The Fed has been acting almost daily as the coronavirus spreads, shutting down huge swaths of the United States and global economy and threatening to plunge the world into a major downturn.

The central bank slashed interest rates to near-zero just over a week ago. In the days since, it ramped up the size of its liquidity injections — meant to keep the market for short-term loans between banks functioning normally — and announced several other emergency lending programs.

It is buying commercial paper, a type of short-term debt companies use to fund themselves, and it has backstopped money market mutual funds, which both businesses and companies use to stash cash, including ones that invest in municipal debt.

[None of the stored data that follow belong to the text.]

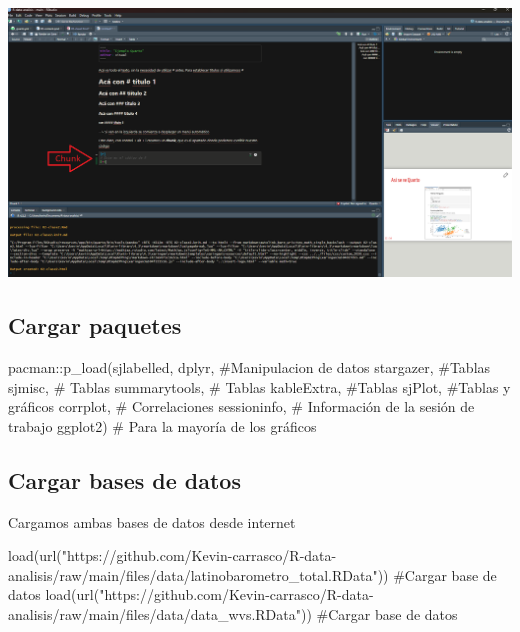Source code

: \documentclass[
  letterpaper,
  DIV=11,
  numbers=noendperiod]{scrartcl}
\newenvironment{Shaded}{\begin{snugshade}}{\end{snugshade}}
\newcommand{\CommentTok}[1]{\textcolor[rgb]{0.37,0.37,0.37}{#1}}
\newcommand{\FunctionTok}[1]{\textcolor[rgb]{0.28,0.35,0.67}{#1}}
\newcommand{\NormalTok}[1]{\textcolor[rgb]{0.00,0.23,0.31}{#1}}
\newcommand{\SpecialCharTok}[1]{\textcolor[rgb]{0.37,0.37,0.37}{#1}}
\newcommand{\StringTok}[1]{\textcolor[rgb]{0.13,0.47,0.30}{#1}}
\begin{document}
\includegraphics{images/quarto3.png}

\subsection{Cargar paquetes}\label{cargar-paquetes}

\begin{Shaded}
\begin{Highlighting}[]
\NormalTok{pacman}\SpecialCharTok{::}\FunctionTok{p\_load}\NormalTok{(sjlabelled,}
\NormalTok{               dplyr, }\CommentTok{\#Manipulacion de datos}
\NormalTok{              stargazer, }\CommentTok{\#Tablas}
\NormalTok{              sjmisc, }\CommentTok{\# Tablas}
\NormalTok{              summarytools, }\CommentTok{\# Tablas}
\NormalTok{              kableExtra, }\CommentTok{\#Tablas}
\NormalTok{              sjPlot, }\CommentTok{\#Tablas y gráficos}
\NormalTok{              corrplot, }\CommentTok{\# Correlaciones}
\NormalTok{              sessioninfo, }\CommentTok{\# Información de la sesión de trabajo}
\NormalTok{              ggplot2) }\CommentTok{\# Para la mayoría de los gráficos}
\end{Highlighting}
\end{Shaded}

\subsection{Cargar bases de datos}\label{cargar-bases-de-datos}

Cargamos ambas bases de datos desde internet

\begin{Shaded}
\begin{Highlighting}[]
\FunctionTok{load}\NormalTok{(}\FunctionTok{url}\NormalTok{(}\StringTok{"https://github.com/Kevin{-}carrasco/R{-}data{-}analisis/raw/main/files/data/latinobarometro\_total.RData"}\NormalTok{)) }\CommentTok{\#Cargar base de datos}
\FunctionTok{load}\NormalTok{(}\FunctionTok{url}\NormalTok{(}\StringTok{"https://github.com/Kevin{-}carrasco/R{-}data{-}analisis/raw/main/files/data/data\_wvs.RData"}\NormalTok{)) }\CommentTok{\#Cargar base de datos}
\end{Highlighting}
\end{Shaded}
\end{document}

The Fed’s overarching goal is to keep the economic shock, which is sure to be steep but which could prove short, from turning into a full-blown financial crisis that interrupts the flow of credit to businesses and households that need it.

The hit to growth promises to be substantial even without the accelerant of a financial meltdown.

Economists at Goldman Sachs estimate that growth could contract by 24 percent in the second quarter while Morgan Stanley is projecting a 30 percent hit — which would be the worst single-quarter drop recorded in modern American economic statistics. The question is how long the virus will last — and how quickly things will bounce back after.

“They hit the main markets to keep credit flowing,” Donald L. Kohn, who was vice chair at the Fed during the 2008 financial crisis, said of Monday’s Fed actions.

The crucial point, he said, is “preventing permanent damage.”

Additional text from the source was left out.